Is the PCP performing a gross and microscopic exam and rendering a dx on the specimen? Why is he sending it to the lab if he can prepare the blocks and slides and render the dx himself? Is he writing up a report on the specimen including a gross description, etc? Does he really want to be responsible for diagnosing the pathology of the specimen?
 
no he's not-he's just excising it and sending to lab for the diagnosis of the specimen-he is billing for the excision, but he says he can also bill for the same code the Lab will use for the dx of the specimen. I tell him that's incorrect, but his answer is "show me where I can't do this" AAAGH!!
 
I would direct him to the description of surgical pathology in the CPT manual; the first line states "Services 88300 through 88309 include accession, examination, and reporting."

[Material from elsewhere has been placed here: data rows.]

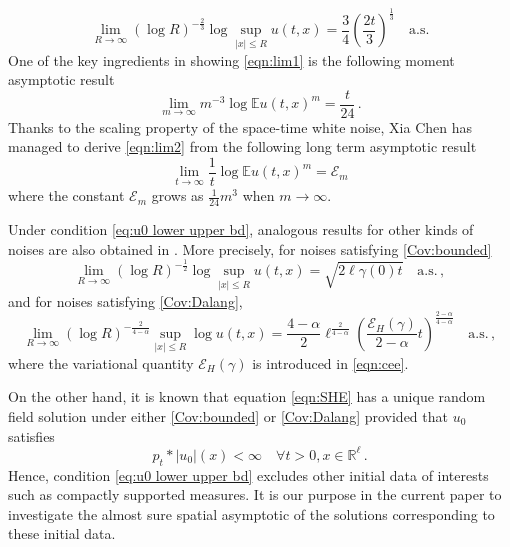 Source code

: \documentclass[12pt,reqno]{amsart}
\theoremstyle{remark}
\newcommand{\1}{\mathbf{1}}
\def\RR{\mathbb{R}}
\def\EE{\mathbb{E}}
\def\cee{{\mathcal E}}
\def\lt{\left}
\def\rt{\right}
\begin{document}
	\begin{equation}\label{eqn:lim1}
		\lim_{R\to\infty}(\log R)^{-\frac23}{\log\sup_{|x|\le R}u(t,x)}=\frac34 \lt(\frac{2t}3\rt)^{\frac13}\quad \mathrm{a.s.}
	\end{equation}
	One of the key ingredients in showing \eqref{eqn:lim1} is the following moment asymptotic result
	\begin{equation}\label{eqn:lim2}
		\lim_{m\to\infty}m^{-3}\log\EE u(t,x)^m=\frac t{24}\,.
	\end{equation}
	Thanks to the scaling property of the space-time white noise, Xia Chen has managed to derive \eqref{eqn:lim2} from the following long term asymptotic result
	\begin{equation}\label{eqn:lim3}
		\lim_{t\to\infty}\frac1t\log\EE u(t,x)^m= \cee_m
	\end{equation}
	where the constant $\cee_m$ grows as $\frac1{24}m^3$ when $m\to\infty$. 

	Under condition \eqref{eq:u0 lower upper bd}, analogous results for other kinds of noises are also obtained in \cite{MR3474477}. More precisely, for noises satisfying \ref{Cov:bounded}
	\begin{equation}
		\lim_{R\to\infty}(\log R)^{-\frac12}\log \sup_{|x|\le R}u(t,x)=\sqrt{2\ell \gamma(0)t}\quad \mathrm{a.s.}\,,
	\end{equation}
	and for noises satisfying \ref{Cov:Dalang}, 
	\begin{equation}
			\lim_{R\to\infty}(\log R)^{-\frac2{4- \alpha}}\sup_{|x|\le R}\log u(t,x)=\frac{4- \alpha}2\ell^{\frac2{4- \alpha}} \lt(\frac{\cee_H(\gamma)}{2- \alpha}t \rt)^{\frac{2- \alpha}{4- \alpha}} \quad \mathrm{a.s.}\,,
	\end{equation}
	where the variational quantity $\cee_H(\gamma)$ is introduced in \eqref{eqn:cee}. 

	On the other hand, it is known that equation \eqref{eqn:SHE} has a unique random field solution under either \ref{Cov:bounded} or \ref{Cov:Dalang} provided that $u_0$ satisfies
	\begin{equation}\label{con:u0}
		p_t*|u_0|(x) <\infty\quad\forall t>0,x\in\RR^\ell\,.
	\end{equation}
	Hence, condition \eqref{eq:u0 lower upper bd} excludes other initial data of interests such as compactly supported measures. It is our purpose in the current paper to investigate the almost sure spatial asymptotic of the solutions corresponding to these initial data. 
\end{document}
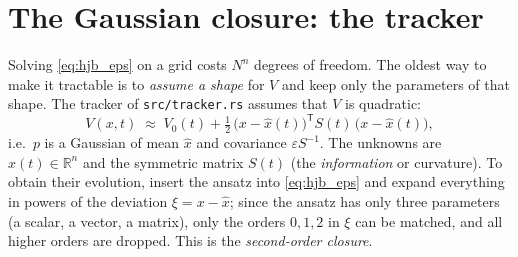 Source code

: \documentclass[11pt,a4paper]{article}
\newcommand{\R}{\mathbb{R}}
\newcommand{\T}{^{\mathsf T}}
\newcommand{\xh}{\hat{x}}
\newcommand{\eps}{\varepsilon}
\theoremstyle{plain}
\theoremstyle{definition}
\theoremstyle{remark}
\begin{document}
\section{The Gaussian closure: the tracker}
\label{sec:tracker}

Solving \eqref{eq:hjb_eps} on a grid costs $N^n$ degrees of freedom. The oldest way to make it tractable is to \emph{assume a shape} for $V$ and keep only the parameters of that shape. The tracker of \texttt{src/tracker.rs} assumes that $V$ is quadratic:
\begin{equation}
  V(x,t) \;\approx\; V_0(t) + \tfrac12\,\big(x-\xh(t)\big)\T S(t)\,\big(x-\xh(t)\big),
  \label{eq:ansatz_tracker}
\end{equation}
i.e.\ $p$ is a Gaussian of mean $\xh$ and covariance $\eps S^{-1}$. The unknowns are $\xh(t)\in\R^n$ and the symmetric matrix $S(t)$ (the \emph{information} or curvature). To obtain their evolution, insert the ansatz into \eqref{eq:hjb_eps} and expand everything in powers of the deviation $\xi = x-\xh$; since the ansatz has only three parameters (a scalar, a vector, a matrix), only the orders $0,1,2$ in $\xi$ can be matched, and all higher orders are dropped. This is the \emph{second-order closure}.
\end{document}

Also, from Carol Buck's text book The Next Step - Advanced Medical Coding "Pathology codes describe the evaluation of specimens to determine the pathology of disease process." (pg. 208 in the 2010 edition).

If your surgeon is not examining the specimen to determine pathology, he/she should not be billing the surgical pathology codes. Now, Mohs surgeons are specially trained to prepare and view their specimens under the microscope, then go back and do more excision as needed. They, then do bill the surgical pathology codes in addition to the Mohs procedures.

Your surgeon is being reimbursed for his/her expertise in removing the specimen, while the pathologist will be reimbursed for his/her expertise in determining the disease process of the specimen.

I hope this helps explain it to your surgeon.
 
Thanks, Debra-
what you said makes total sense!!
Appreciate your feedback and also yours, Lucinda!!